Now Alinghi's sorted out, spin cleared and a jib drawing and finally they're getting a bit of the breeze. Yep, they're starting to move pretty well now and there's New Zealand turning up to take the penalty, just short of the line, and now they're turning back down and the turn is oh so slow. But there, it's done. And now Dean Barker has New Zealand aimed at the line again but here's Ed Baird at the helm of Alinghi also right at the line and—
At the press conference after the race, Alinghi skipper Brad Butterworth is asked what went through his mind at that moment and Baird says for him, "Please put up the blue flag."
A couple thousand people are holding their breath because somebody just won and nobody knows who.

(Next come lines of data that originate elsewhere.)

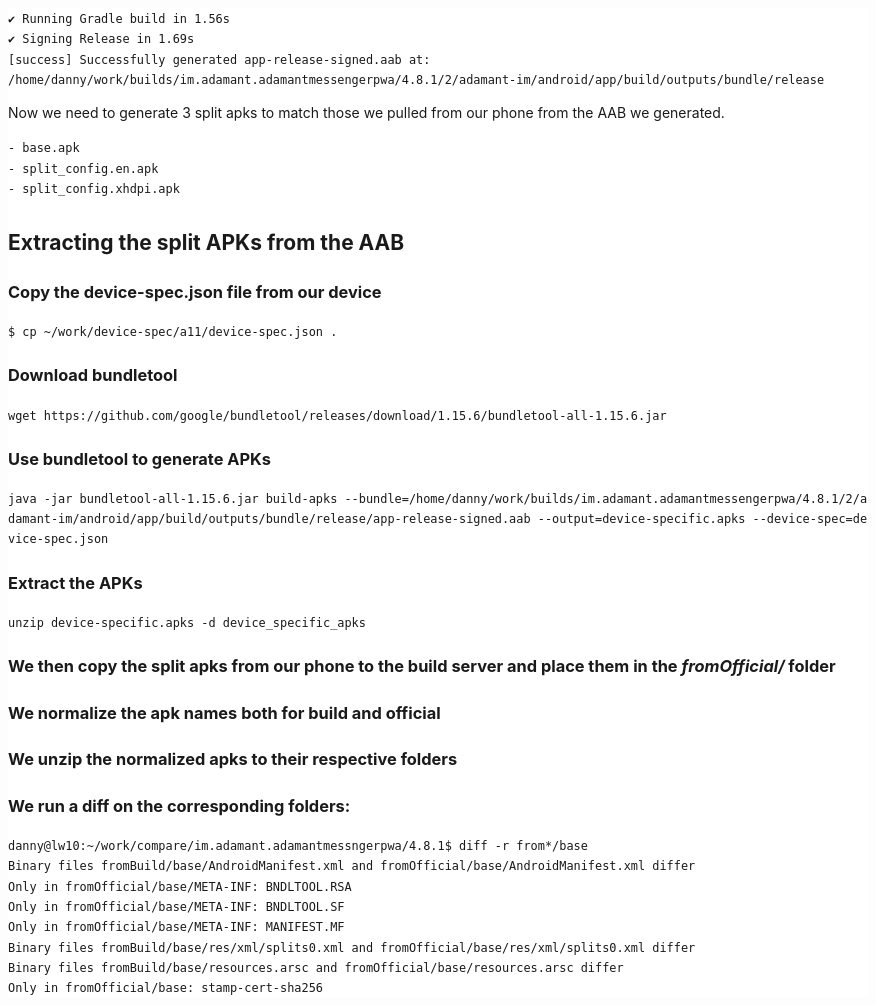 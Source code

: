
 ```bash
✔ Running Gradle build in 1.56s
✔ Signing Release in 1.69s
[success] Successfully generated app-release-signed.aab at:
/home/danny/work/builds/im.adamant.adamantmessengerpwa/4.8.1/2/adamant-im/android/app/build/outputs/bundle/release
```    

Now we need to generate 3 split apks to match those we pulled from our phone from the AAB we generated.

    - base.apk 
    - split_config.en.apk  
    - split_config.xhdpi.apk

## Extracting the split APKs from the AAB

### Copy the device-spec.json file from our device

    $ cp ~/work/device-spec/a11/device-spec.json .

### Download bundletool

    wget https://github.com/google/bundletool/releases/download/1.15.6/bundletool-all-1.15.6.jar

### Use bundletool to generate APKs

    java -jar bundletool-all-1.15.6.jar build-apks --bundle=/home/danny/work/builds/im.adamant.adamantmessengerpwa/4.8.1/2/adamant-im/android/app/build/outputs/bundle/release/app-release-signed.aab --output=device-specific.apks --device-spec=device-spec.json
    

### Extract the APKs

    unzip device-specific.apks -d device_specific_apks

### We then copy the split apks from our phone to the build server and place them in the *fromOfficial/* folder

### We normalize the apk names both for build and official

### We unzip the normalized apks to their respective folders

### We run a diff on the corresponding folders:

    danny@lw10:~/work/compare/im.adamant.adamantmessngerpwa/4.8.1$ diff -r from*/base
    Binary files fromBuild/base/AndroidManifest.xml and fromOfficial/base/AndroidManifest.xml differ
    Only in fromOfficial/base/META-INF: BNDLTOOL.RSA
    Only in fromOfficial/base/META-INF: BNDLTOOL.SF
    Only in fromOfficial/base/META-INF: MANIFEST.MF
    Binary files fromBuild/base/res/xml/splits0.xml and fromOfficial/base/res/xml/splits0.xml differ
    Binary files fromBuild/base/resources.arsc and fromOfficial/base/resources.arsc differ
    Only in fromOfficial/base: stamp-cert-sha256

And the blue flag does go up, signaling a win by the port-entry boat. Alinghi. By one second.
So the defender takes Race 7 after five lead changes, by my count, and America's Cup 32 is history. It's Alinghi over New Zealand, 5-2, in the most hard-fought Cup ever. More lead changes, less predictability, and Alinghi was better. That's why they won. But change anything and you change everything. This was close. In an avalanche of superlatives, the word if comes to mind.
If NZL 92 had taken the other gate . . .
If NZL 92 had settled for trailing around mark 3 instead of getting trapped in a dial-down penalty . . .
If NZL 92 had peeled to an asymmetric spinnaker when the wind first began to work forward on the finish-line leg . . .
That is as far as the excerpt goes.